ASSIGNED TASK ::
Starting at the first line of the data, print each line verbatim up to and including the line bearing "that completion and", omitting pictures.

======

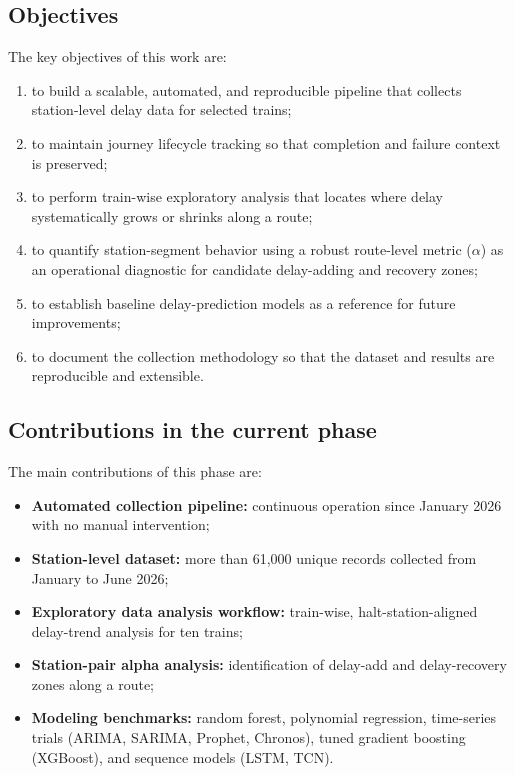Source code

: \documentclass[a4paper,fleqn]{cas-dc}
\begin{document}
\subsection{Objectives}
The key objectives of this work are:
\begin{enumerate}
    \item to build a scalable, automated, and reproducible pipeline that
          collects station-level delay data for selected trains;
    \item to maintain journey lifecycle tracking so that completion and
          failure context is preserved;
    \item to perform train-wise exploratory analysis that locates where
          delay systematically grows or shrinks along a route;
    \item to quantify station-segment behavior using a robust route-level
          metric ($\alpha$) as an operational diagnostic for candidate
          delay-adding and recovery zones;
    \item to establish baseline delay-prediction models as a reference for
          future improvements;
    \item to document the collection methodology so that the dataset and
          results are reproducible and extensible.
\end{enumerate}

\subsection{Contributions in the current phase}
The main contributions of this phase are:
\begin{itemize}
    \item \textbf{Automated collection pipeline:} continuous operation
          since January 2026 with no manual intervention;
    \item \textbf{Station-level dataset:} more than 61{,}000 unique records
          collected from January to June 2026;
    \item \textbf{Exploratory data analysis workflow:} train-wise,
          halt-station-aligned delay-trend analysis for ten trains;
    \item \textbf{Station-pair alpha analysis:} identification of
          delay-add and delay-recovery zones along a route;
    \item \textbf{Modeling benchmarks:} random forest, polynomial
          regression, time-series trials (ARIMA, SARIMA, Prophet, Chronos),
          tuned gradient boosting (XGBoost), and sequence models (LSTM, TCN).
\end{itemize}
\end{document}
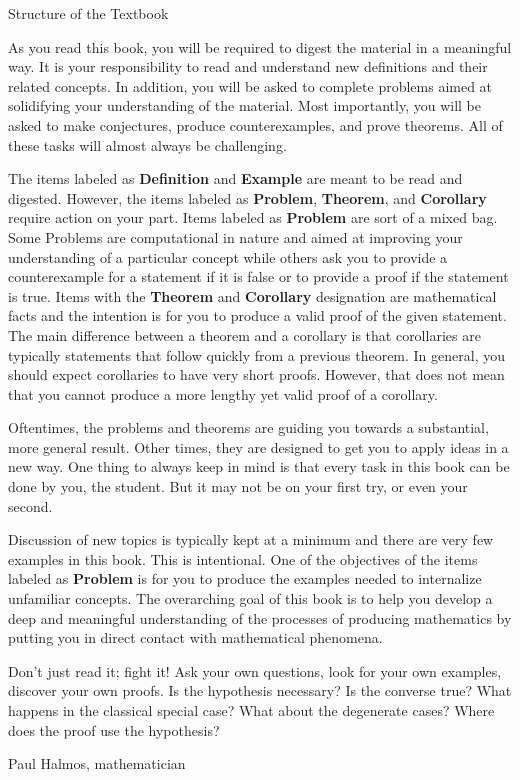 \begin{section}{Structure of the Textbook}

As you read this book, you will be required to digest the material in a meaningful way.  It is your responsibility to read and understand new definitions and their related concepts.  In addition, you will be asked to complete problems aimed at solidifying your understanding of the material.  Most importantly, you will be asked to make conjectures, produce counterexamples, and prove theorems. All of these tasks will almost always be challenging.

The items labeled as \textbf{Definition} and \textbf{Example} are meant to be read and digested.  However, the items labeled as \textbf{Problem}, \textbf{Theorem}, and \textbf{Corollary} require action on your part.  Items labeled as \textbf{Problem} are sort of a mixed bag. Some Problems are computational in nature and aimed at improving your understanding of a particular concept while others ask you to provide a counterexample for a statement if it is false or to provide a proof if the statement is true. Items with the \textbf{Theorem} and \textbf{Corollary} designation are mathematical facts and the intention is for you to produce a valid proof of the given statement. The main difference between a theorem and a corollary is that corollaries are typically statements that follow quickly from a previous theorem.  In general, you should expect corollaries to have very short proofs.  However, that does not mean that you cannot produce a more lengthy yet valid proof of a corollary.

Oftentimes, the problems and theorems are guiding you towards a substantial, more  general result. Other times, they are designed to get you to apply ideas in a new way. One thing to always keep in mind is that every task in this book can be done by you, the student. But it may not be on your first try, or even your second.

Discussion of new topics is typically kept at a minimum and there are very few examples in this book. This is intentional.  One of the objectives of the items labeled as \textbf{Problem} is for you to produce the examples needed to internalize unfamiliar concepts.  The overarching goal of this book is to help you develop a deep and meaningful understanding of the processes of producing mathematics by putting you in direct contact with mathematical phenomena.

\epigraph{Don't just read it; fight it! Ask your own questions, look for your own examples, discover your own proofs. Is the hypothesis necessary? Is the converse true? What happens in the classical special case? What about the degenerate cases? Where does the proof use the hypothesis?}{Paul Halmos, mathematician}

\end{section}

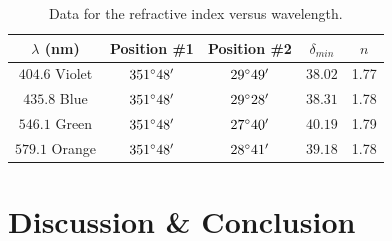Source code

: \documentclass[10pt]{article}
\begin{document}
\begin{table}[ht]
    \centering
    \begin{tabular}{|c|c|c|c|c|}
        \hline
        $\lambda$ (nm) & Position \#1 & Position \#2 & $\delta_{min}$ & $n$ \\
        \hline
        $404.6$ Violet & $351\degree 48'$ & $29\degree 49'$ & $38.02$ & 1.77 \\
        \hline
        $435.8$ Blue & $351\degree 48'$ & $29\degree 28'$ & $38.31$ & 1.78 \\
        \hline
        $546.1$ Green & $351\degree 48'$ & $27\degree 40'$ & $40.19$ & 1.79 \\
        \hline
        $579.1$ Orange & $351\degree 48'$ & $28\degree 41'$ & $39.18$ & 1.78 \\
        \hline
    \end{tabular}
    \caption{Data for the refractive index versus wavelength.}
    \label{tab:2}
\end{table}

\section{Discussion \& Conclusion}

\printbibliography
\end{document}
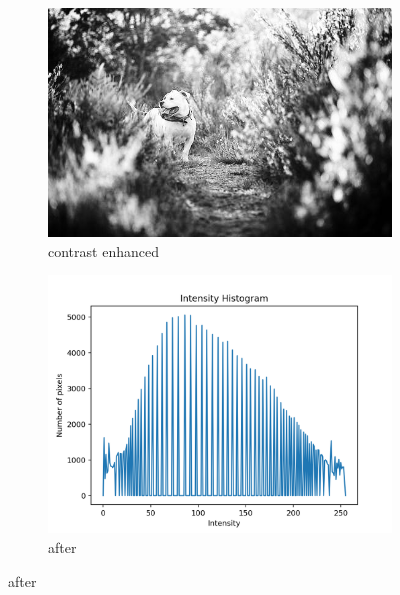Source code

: \documentclass[11pt,a4paper]{article}
\begin{document}
\begin{figure}[h]
	\ContinuedFloat
	\centering
	\begin{subfigure}[h]{0.7\textwidth}
		\includegraphics[width=\textwidth]{figs/lc1_ce}
		\caption{contrast enhanced}
		\label{fig:lc1_after}
	\end{subfigure}
	
	\begin{subfigure}[h]{0.75\textwidth}
		\includegraphics[width=\textwidth]{figs/lc1_hist_aft}
		\caption{after}
		\label{fig:hist_aft_1}
	\end{subfigure}
\end{figure}

\clearpage
\end{document}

======

RESULT OF THE TASK ::
Source code

: \documentclass[a4paper,fleqn]{cas-dc}
\begin{document}
\subsection{Objectives}
The key objectives of this work are:
\begin{enumerate}
    \item to build a scalable, automated, and reproducible pipeline that
          collects station-level delay data for selected trains;
    \item to maintain journey lifecycle tracking so that completion and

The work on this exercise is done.